_ASSIGNED TASK_:
The exercise asks you to copy every line below in which "scripting" appears.

_EXERCISE INPUT_:

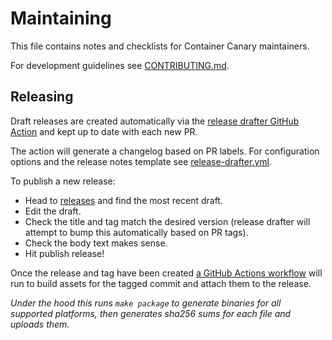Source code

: # Maintaining

This file contains notes and checklists for Container Canary maintainers.

For development guidelines see [CONTRIBUTING.md](CONTRIBUTING.md).

## Releasing

Draft releases are created automatically via the [release drafter GitHub Action](https://github.com/release-drafter/release-drafter) and kept up to date with each new PR.

The action will generate a changelog based on PR labels. For configuration options and the release notes template see [release-drafter.yml](.github/release-drafter.yml).

To publish a new release:

- Head to [releases](https://github.com/NVIDIA/container-canary/releases) and find the most recent draft.
- Edit the draft.
- Check the title and tag match the desired version (release drafter will attempt to bump this automatically based on PR tags).
- Check the body text makes sense.
- Hit publish release!

Once the release and tag have been created [a GitHub Actions workflow](.github/workflows/upload-release-assets.yaml) will run to build assets for the tagged commit and attach them to the release.

_Under the hood this runs `make package` to generate binaries for all supported platforms, then generates sha256 sums for each file and uploads them._
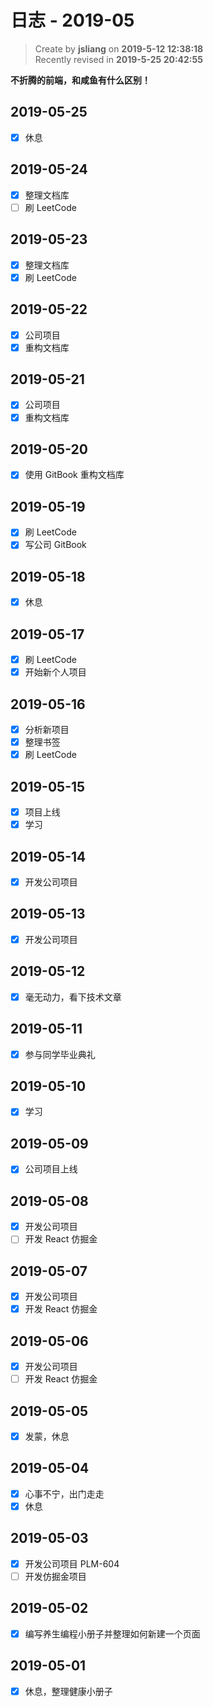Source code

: 日志 - 2019-05
===

> Create by **jsliang** on **2019-5-12 12:38:18**  
> Recently revised in **2019-5-25 20:42:55**

**不折腾的前端，和咸鱼有什么区别！**

## 2019-05-25

* [x] 休息

## 2019-05-24

* [x] 整理文档库
* [ ] 刷 LeetCode

## 2019-05-23

* [x] 整理文档库
* [x] 刷 LeetCode

## 2019-05-22

* [x] 公司项目
* [x] 重构文档库

## 2019-05-21

* [x] 公司项目
* [x] 重构文档库

## 2019-05-20

* [x] 使用 GitBook 重构文档库

## 2019-05-19

* [x] 刷 LeetCode
* [x] 写公司 GitBook

## 2019-05-18

* [x] 休息

## 2019-05-17

* [x] 刷 LeetCode
* [x] 开始新个人项目

## 2019-05-16

* [x] 分析新项目
* [x] 整理书签
* [x] 刷 LeetCode 

## 2019-05-15

* [x] 项目上线
* [x] 学习

## 2019-05-14

* [x] 开发公司项目

## 2019-05-13

* [x] 开发公司项目

## 2019-05-12

* [x] 毫无动力，看下技术文章

## 2019-05-11

* [x] 参与同学毕业典礼

## 2019-05-10

* [x] 学习

## 2019-05-09

* [x] 公司项目上线

## 2019-05-08

* [x] 开发公司项目
* [ ] 开发 React 仿掘金

## 2019-05-07

* [x] 开发公司项目
* [x] 开发 React 仿掘金

## 2019-05-06

* [x] 开发公司项目
* [ ] 开发 React 仿掘金

## 2019-05-05

* [x] 发蒙，休息

## 2019-05-04

* [x] 心事不宁，出门走走
* [x] 休息

## 2019-05-03

* [x] 开发公司项目 PLM-604
* [ ] 开发仿掘金项目

## 2019-05-02

* [x] 编写养生编程小册子并整理如何新建一个页面

## 2019-05-01

* [x] 休息，整理健康小册子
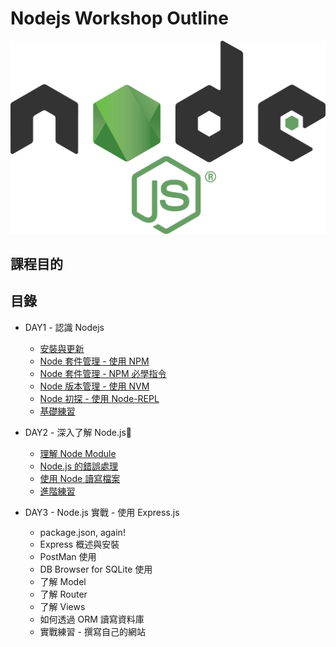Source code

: # Nodejs Workshop Outline

![](/img/nodejs-logo.png)

## 課程目的


## 目錄

- DAY1 - 認識 Nodejs
  - [安裝與更新](./node-installation/README.md)
  - [Node 套件管理 - 使用 NPM](./npm/README.md)
  - [Node 套件管理 - NPM 必學指令](./npm-commands/README.md)
  - [Node 版本管理 - 使用 NVM](./nvm/README.md)
  - [Node 初探 - 使用 Node-REPL](./node-basic/README.md)
  - [基礎練習](./node-practice-basic/README.md)

- DAY2 - 深入了解 Node.js
  - [理解 Node Module](./node-module/README.md)
  - [Node.js 的錯誤處理](./node-error-handle/README.md)
  - [使用 Node 讀寫檔案](./node-fs/README.md)
  - [進階練習](./node-practice-adv/README.md)

- DAY3 - Node.js 實戰 - 使用 Express.js
  - package.json, again!
  - Express 概述與安裝
  - PostMan 使用
  - DB Browser for SQLite 使用
  - 了解 Model
  - 了解 Router
  - 了解 Views
  - 如何透過 ORM 讀寫資料庫
  - 實戰練習 - 撰寫自己的網站
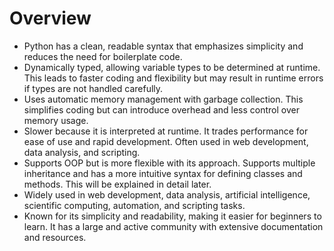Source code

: # Overview

- Python has a clean, readable syntax that emphasizes simplicity and reduces the need for boilerplate code.
- Dynamically typed, allowing variable types to be determined at runtime. This leads to faster coding and flexibility but may result in runtime errors if types are not handled carefully.
- Uses automatic memory management with garbage collection. This simplifies coding but can introduce overhead and less control over memory usage.
- Slower because it is interpreted at runtime. It trades performance for ease of use and rapid development. Often used in web development, data analysis, and scripting.
- Supports OOP but is more flexible with its approach. Supports multiple inheritance and has a more intuitive syntax for defining classes and methods. This will be explained in detail later.
- Widely used in web development, data analysis, artificial intelligence, scientific computing, automation, and scripting tasks.
- Known for its simplicity and readability, making it easier for beginners to learn. It has a large and active community with extensive documentation and resources.

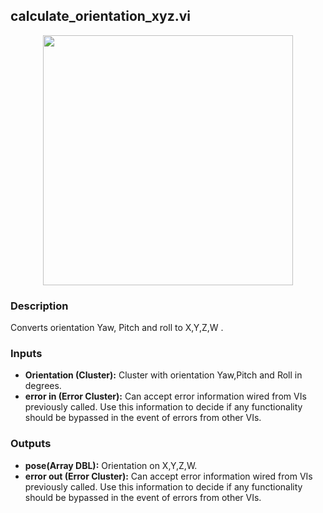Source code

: ## calculate_orientation_xyz.vi
<p align="center">
<img src="https://github.com/monoDriveIO/client/raw/master/WikiPhotos/LV_client/utilities/mono__calculate_orientation_xyz.png" width="400"  />
</p>

### Description 
Converts orientation Yaw, Pitch and roll to X,Y,Z,W .

### Inputs

- **Orientation (Cluster):** Cluster with orientation Yaw,Pitch and Roll in degrees.
- **error in (Error Cluster):** Can accept error information wired from VIs previously called. Use this information to decide if any functionality should be bypassed in the event of errors from other VIs.


### Outputs

- **pose(Array DBL):**  Orientation on X,Y,Z,W.
- **error out (Error Cluster):** Can accept error information wired from VIs previously called. Use this information to decide if any functionality should be bypassed in the event of errors from other VIs.
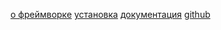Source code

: [о фреймворке]({{page.lang|prepend:'/'|replace:'/.',''}}/)
[установка]({{page.lang|prepend:'/'|replace:'/.',''}}/install)
[документация]({{page.lang|prepend:'/'|replace:'/.',''}}/learn)
[github](https://github.com/mikecao/flight)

_ANSWER_:
- Slower because it is interpreted at runtime. It trades performance for ease of use and rapid development. Often used in web development, data analysis, and scripting.
- Widely used in web development, data analysis, artificial intelligence, scientific computing, automation, and scripting tasks.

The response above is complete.